Deutschland AG wird Schland LPG

Hegelplatz 1 Auf das richtige Framing kommt es an. Dann klappt's auch mit dem Bio-Supermarkt
Ausgabe 26/2018
„Mensch, der Chai Latte schmeckt heute aber besonders gut. Ist das Soja-Milch?“
„Mensch, der Chai Latte schmeckt heute aber besonders gut. Ist das Soja-Milch?“

Foto: Ulrich Hassler/Imago

Komme eben aus dem Café Meyerbeer, wo ich in Ruhe den Tagesspiegel lesen wollte. Zwei junge Amerikaner störten mich beim Lesen. Sie waren laut, aber doch nicht so laut, dass man sie hätte bitten können, leiser zu sprechen. Ich fixierte mich auf die beiden – und ärgerte mich über meine Fixierung, allein, es war nichts zu machen. „Is like“ – ständig dieser Ausdruck, und warum so laut? Takt, Zurückhaltung, Diskretion – aus dem „Wörterbuch für Alteuropa“, Neuauflage nicht geplant. Meine Gedanken waren hart an der Grenze zum „Rassismus“, im erweiterten Sinn des Wortes, wie er heute gebräuchlich ist. Es sind Gedanken eines Zugezogenen und delegitimieren sich so gleich doppelt. Und doch: Die hässlichen Gefühle sind da, ich kann sie nicht leugnen. Ich muss ihnen auf den Grund gehen. Bin ich nicht selber oft laut und rücksichtslos? Erkenne ich mich in den beiden? Liegt der Grund der hässlichen Gefühle also in mir? Tut er, aber doch nicht nur. Es kommt auch auf den Rahmen des Ganzen an, neudeutsch: Framing. Das zeigt ein einfacher Vergleich.

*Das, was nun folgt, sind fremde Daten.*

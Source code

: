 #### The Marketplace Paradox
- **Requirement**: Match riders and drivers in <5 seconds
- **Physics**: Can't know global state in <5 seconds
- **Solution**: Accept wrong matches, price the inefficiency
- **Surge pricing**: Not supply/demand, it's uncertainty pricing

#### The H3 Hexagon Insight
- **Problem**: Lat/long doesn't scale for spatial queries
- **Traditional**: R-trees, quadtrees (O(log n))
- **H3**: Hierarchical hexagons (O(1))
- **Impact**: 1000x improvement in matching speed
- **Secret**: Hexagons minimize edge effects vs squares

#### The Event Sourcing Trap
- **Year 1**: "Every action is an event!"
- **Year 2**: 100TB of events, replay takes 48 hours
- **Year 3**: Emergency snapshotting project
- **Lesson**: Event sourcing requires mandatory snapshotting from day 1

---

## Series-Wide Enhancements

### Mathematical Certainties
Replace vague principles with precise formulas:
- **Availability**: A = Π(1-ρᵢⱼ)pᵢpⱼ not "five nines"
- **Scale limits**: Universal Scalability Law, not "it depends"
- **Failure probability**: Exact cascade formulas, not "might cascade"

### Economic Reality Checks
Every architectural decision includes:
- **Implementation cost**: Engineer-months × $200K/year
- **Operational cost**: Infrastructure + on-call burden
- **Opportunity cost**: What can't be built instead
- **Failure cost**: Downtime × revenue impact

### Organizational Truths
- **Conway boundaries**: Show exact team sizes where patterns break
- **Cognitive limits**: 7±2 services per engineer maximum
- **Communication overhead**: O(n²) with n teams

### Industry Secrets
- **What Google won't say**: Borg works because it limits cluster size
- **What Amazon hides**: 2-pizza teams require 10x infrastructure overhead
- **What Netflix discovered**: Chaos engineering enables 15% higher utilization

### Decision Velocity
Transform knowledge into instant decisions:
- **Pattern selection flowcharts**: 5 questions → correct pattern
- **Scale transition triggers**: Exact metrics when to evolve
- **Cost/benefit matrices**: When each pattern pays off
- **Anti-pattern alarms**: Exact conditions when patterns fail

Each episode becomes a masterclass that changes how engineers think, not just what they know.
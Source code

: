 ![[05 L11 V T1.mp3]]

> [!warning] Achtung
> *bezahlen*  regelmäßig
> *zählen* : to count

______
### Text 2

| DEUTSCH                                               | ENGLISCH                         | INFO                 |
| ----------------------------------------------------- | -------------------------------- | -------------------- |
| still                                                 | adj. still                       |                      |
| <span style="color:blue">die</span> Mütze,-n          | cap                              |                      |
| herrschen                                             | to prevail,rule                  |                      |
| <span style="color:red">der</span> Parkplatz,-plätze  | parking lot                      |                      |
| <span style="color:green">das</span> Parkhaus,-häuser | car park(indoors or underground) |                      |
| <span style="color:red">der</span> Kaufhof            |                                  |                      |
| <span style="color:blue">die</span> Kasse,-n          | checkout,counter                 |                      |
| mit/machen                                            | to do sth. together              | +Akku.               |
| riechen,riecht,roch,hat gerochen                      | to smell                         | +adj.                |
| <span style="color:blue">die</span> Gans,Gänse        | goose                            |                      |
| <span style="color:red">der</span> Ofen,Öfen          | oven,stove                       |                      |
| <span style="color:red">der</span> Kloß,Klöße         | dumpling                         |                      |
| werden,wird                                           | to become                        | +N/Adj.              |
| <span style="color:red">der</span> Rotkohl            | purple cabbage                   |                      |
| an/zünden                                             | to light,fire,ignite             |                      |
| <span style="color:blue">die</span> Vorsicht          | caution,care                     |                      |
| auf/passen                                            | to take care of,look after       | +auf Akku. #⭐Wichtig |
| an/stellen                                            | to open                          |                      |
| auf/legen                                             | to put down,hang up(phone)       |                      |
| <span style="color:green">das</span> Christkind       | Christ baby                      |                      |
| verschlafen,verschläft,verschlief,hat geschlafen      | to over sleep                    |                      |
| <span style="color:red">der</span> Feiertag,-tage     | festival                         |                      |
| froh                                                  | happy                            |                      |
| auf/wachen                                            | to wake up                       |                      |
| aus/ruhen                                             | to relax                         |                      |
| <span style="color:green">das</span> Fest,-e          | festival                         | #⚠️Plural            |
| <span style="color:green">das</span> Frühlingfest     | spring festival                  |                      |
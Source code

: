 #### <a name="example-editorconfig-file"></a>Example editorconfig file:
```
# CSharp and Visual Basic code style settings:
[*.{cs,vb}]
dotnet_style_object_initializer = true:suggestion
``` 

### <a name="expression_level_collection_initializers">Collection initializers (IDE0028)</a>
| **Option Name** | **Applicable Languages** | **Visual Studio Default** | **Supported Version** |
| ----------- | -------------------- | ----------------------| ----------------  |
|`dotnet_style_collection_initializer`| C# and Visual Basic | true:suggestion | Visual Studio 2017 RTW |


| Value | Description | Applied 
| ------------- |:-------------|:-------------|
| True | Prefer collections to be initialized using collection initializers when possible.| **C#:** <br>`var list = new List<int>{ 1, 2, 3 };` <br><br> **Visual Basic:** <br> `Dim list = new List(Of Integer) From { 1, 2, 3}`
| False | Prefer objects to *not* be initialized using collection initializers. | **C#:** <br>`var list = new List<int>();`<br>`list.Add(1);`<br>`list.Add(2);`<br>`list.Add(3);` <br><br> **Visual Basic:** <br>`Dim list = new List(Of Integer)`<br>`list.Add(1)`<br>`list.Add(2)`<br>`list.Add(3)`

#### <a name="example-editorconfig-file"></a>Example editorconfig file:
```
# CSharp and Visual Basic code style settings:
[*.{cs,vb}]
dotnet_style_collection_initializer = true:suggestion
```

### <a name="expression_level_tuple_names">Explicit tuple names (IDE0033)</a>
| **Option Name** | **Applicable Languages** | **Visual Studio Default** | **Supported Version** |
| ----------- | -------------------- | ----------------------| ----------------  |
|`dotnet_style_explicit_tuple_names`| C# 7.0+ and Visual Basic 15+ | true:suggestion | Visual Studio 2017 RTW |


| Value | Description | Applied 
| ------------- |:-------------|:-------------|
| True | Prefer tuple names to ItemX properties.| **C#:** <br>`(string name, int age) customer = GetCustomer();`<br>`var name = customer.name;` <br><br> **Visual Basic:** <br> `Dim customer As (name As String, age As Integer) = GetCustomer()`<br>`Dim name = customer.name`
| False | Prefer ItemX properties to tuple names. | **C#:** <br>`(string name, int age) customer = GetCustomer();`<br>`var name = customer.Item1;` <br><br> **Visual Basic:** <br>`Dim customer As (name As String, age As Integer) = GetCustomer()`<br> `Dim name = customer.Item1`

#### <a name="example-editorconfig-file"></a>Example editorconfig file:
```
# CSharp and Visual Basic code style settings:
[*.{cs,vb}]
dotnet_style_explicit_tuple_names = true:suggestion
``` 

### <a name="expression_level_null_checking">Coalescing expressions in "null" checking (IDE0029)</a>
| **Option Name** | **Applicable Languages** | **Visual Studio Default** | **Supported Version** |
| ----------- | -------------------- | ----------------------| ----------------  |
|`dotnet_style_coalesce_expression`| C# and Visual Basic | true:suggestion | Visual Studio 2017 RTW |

Im Zuge meiner ökologischen Konversion meide ich nicht länger Bio-Supermärkte. Unser Supermarkt heißt LPG. LPG, wie früher die Landwirtschaftliche Produktionsgenossenschaft in der DDR. Es gibt acht Filialen in Berlin. Wir frequentieren die am Senefelder Platz. Das Publikum dort besteht aus einem einzigen Vorurteil über die Bezirke Mitte und Prenzlauer Berg. Es kaufen biodeutsche (!) Frauen und Männer ein, die entweder eine überbezahlte Referentenstelle in einem Ministerium bekleiden oder im weitesten Sinn was mit Medien machen. Man hört Englisch, Französisch, Spanisch, es ist nicht ganz klar, was diese schönen Menschen hier machen, in einem Ministerium werden sie nicht arbeiten, Influencer vielleicht. Was LPG mal bedeutet hat, werden sie nicht wissen. Sagte man es ihnen, fänden sie es „cool“.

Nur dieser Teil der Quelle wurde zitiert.